• **WHAT TO WORK ON**:
Below is a listing. Set down exactly the lines from the one containing "essayer de faire" through the one containing "3 tours en prison.", both ends included, and leave out the rest.
[[ SUPPLIED DATA, beginning ]]
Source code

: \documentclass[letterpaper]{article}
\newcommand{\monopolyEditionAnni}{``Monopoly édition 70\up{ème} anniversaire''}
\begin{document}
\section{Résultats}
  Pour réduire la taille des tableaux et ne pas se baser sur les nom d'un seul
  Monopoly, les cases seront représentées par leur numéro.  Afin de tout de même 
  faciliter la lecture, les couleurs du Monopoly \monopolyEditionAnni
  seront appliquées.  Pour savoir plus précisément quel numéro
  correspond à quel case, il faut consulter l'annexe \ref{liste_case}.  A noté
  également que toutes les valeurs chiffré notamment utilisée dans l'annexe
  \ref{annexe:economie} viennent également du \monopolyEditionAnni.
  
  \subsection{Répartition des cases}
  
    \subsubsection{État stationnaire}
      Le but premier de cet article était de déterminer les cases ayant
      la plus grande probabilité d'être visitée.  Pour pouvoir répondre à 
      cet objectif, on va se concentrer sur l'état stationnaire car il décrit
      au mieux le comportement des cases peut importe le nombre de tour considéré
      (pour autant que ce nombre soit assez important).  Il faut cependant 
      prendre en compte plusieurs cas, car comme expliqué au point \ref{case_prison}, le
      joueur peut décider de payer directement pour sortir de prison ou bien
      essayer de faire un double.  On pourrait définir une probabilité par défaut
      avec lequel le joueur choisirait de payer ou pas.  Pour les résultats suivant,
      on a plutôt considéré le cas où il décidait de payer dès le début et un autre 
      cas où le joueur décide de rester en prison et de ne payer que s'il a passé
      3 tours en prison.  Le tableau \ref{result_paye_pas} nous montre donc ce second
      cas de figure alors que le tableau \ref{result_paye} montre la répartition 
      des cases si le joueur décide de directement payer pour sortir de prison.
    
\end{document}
[[ SUPPLIED DATA, end ]]
• **OUTPUT OF THE EXERCISE**:
      essayer de faire un double.  On pourrait définir une probabilité par défaut
      avec lequel le joueur choisirait de payer ou pas.  Pour les résultats suivant,
      on a plutôt considéré le cas où il décidait de payer dès le début et un autre 
      cas où le joueur décide de rester en prison et de ne payer que s'il a passé
      3 tours en prison.  Le tableau \ref{result_paye_pas} nous montre donc ce second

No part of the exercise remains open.